= Robotic Optical Transient Search Experiment =

The Robotic Optical Transient Search Experiment (ROTSE) is a multi-telescope experiment designed to observe the optical afterglow of gamma-ray bursts. The experiment currently consists of four telescopes located in Australia, Namibia, Turkey, and at the McDonald Observatory near Fort Davis, Texas.

The Namibian telescope is located at the High Energy Stereoscopic System site in the Gamsberg mountains south-west of the capital Windhoek.

The ROTSE project is a collaboration of astrophysicists from the University of Michigan, Los Alamos National Laboratory, Lawrence Livermore National Laboratory, the University of New South Wales (Australia) and the Max Planck Institute for Nuclear Physics (Germany).
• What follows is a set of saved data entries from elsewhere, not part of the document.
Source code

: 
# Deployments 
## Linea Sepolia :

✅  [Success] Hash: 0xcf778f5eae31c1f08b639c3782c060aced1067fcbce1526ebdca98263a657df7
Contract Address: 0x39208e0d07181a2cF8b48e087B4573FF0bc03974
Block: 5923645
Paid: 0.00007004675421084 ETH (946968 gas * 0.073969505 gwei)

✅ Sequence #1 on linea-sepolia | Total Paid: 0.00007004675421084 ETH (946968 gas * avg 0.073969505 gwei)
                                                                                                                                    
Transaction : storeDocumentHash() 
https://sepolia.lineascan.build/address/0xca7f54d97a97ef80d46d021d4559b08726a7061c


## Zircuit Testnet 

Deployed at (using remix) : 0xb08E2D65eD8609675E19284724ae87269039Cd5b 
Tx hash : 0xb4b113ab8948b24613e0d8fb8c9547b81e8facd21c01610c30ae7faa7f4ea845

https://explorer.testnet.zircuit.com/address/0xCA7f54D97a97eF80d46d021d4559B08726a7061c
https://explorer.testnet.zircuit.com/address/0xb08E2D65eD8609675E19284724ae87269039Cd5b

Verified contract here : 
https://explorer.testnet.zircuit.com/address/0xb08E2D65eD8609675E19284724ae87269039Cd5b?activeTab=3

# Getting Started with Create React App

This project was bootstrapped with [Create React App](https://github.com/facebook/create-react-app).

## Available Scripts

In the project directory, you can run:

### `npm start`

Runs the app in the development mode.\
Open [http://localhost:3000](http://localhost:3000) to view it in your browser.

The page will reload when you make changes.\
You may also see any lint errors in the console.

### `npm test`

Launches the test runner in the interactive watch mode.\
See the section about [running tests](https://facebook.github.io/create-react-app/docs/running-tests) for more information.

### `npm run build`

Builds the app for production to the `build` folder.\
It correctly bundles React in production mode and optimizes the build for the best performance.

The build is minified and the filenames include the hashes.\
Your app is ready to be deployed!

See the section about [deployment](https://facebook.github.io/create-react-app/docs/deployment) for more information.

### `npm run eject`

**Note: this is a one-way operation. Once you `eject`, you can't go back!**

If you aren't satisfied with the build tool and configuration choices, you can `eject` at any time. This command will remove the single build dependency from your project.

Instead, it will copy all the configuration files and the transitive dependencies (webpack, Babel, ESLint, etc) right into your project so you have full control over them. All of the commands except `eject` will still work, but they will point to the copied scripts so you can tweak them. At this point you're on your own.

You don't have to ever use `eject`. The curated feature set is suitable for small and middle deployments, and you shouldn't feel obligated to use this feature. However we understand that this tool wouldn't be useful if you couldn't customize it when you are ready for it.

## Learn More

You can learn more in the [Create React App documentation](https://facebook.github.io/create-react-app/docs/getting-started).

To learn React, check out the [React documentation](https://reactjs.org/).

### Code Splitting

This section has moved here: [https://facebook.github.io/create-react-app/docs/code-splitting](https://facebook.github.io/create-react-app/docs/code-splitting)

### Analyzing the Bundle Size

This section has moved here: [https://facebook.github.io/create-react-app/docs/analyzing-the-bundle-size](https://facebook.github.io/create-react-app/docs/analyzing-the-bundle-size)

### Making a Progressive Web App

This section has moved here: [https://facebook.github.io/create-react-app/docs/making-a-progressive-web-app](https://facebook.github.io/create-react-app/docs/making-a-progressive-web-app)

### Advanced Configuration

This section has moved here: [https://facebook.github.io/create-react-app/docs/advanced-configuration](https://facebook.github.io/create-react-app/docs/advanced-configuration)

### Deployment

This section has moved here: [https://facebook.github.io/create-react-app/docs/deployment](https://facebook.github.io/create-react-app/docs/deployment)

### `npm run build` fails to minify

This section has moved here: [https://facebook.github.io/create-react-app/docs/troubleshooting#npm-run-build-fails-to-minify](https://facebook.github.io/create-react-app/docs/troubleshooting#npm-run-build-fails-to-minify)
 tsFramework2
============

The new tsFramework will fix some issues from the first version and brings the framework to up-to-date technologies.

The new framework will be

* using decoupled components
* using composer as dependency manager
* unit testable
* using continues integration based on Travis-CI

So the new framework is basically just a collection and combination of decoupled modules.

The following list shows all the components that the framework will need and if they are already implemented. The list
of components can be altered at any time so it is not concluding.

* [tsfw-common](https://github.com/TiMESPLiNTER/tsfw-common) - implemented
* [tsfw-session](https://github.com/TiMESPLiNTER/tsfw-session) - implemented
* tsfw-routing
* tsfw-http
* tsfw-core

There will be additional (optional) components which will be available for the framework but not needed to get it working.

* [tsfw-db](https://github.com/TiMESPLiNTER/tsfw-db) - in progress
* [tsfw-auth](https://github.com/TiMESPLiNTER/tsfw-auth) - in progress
The original ROTSE-I had four telephoto lenses of 11 cm aperture, covering a 16x16 degree field of view. This detected the first afterglow of a GRB while the burst was still ongoing, but this was the only burst detected by ROTSE or the very similar Livermore Optical Transient Imaging System. Therefore, ROTSE-II was designed, also featuring a large field of view, but it was never built, since new satellites such as HETE-2 and SWIFT could provide smaller error boxes, making a huge field of view unnecessary. This led to the design of ROTSE-III, a more or less conventional telescope designed for fast slewing and operation at multiple locations around the world.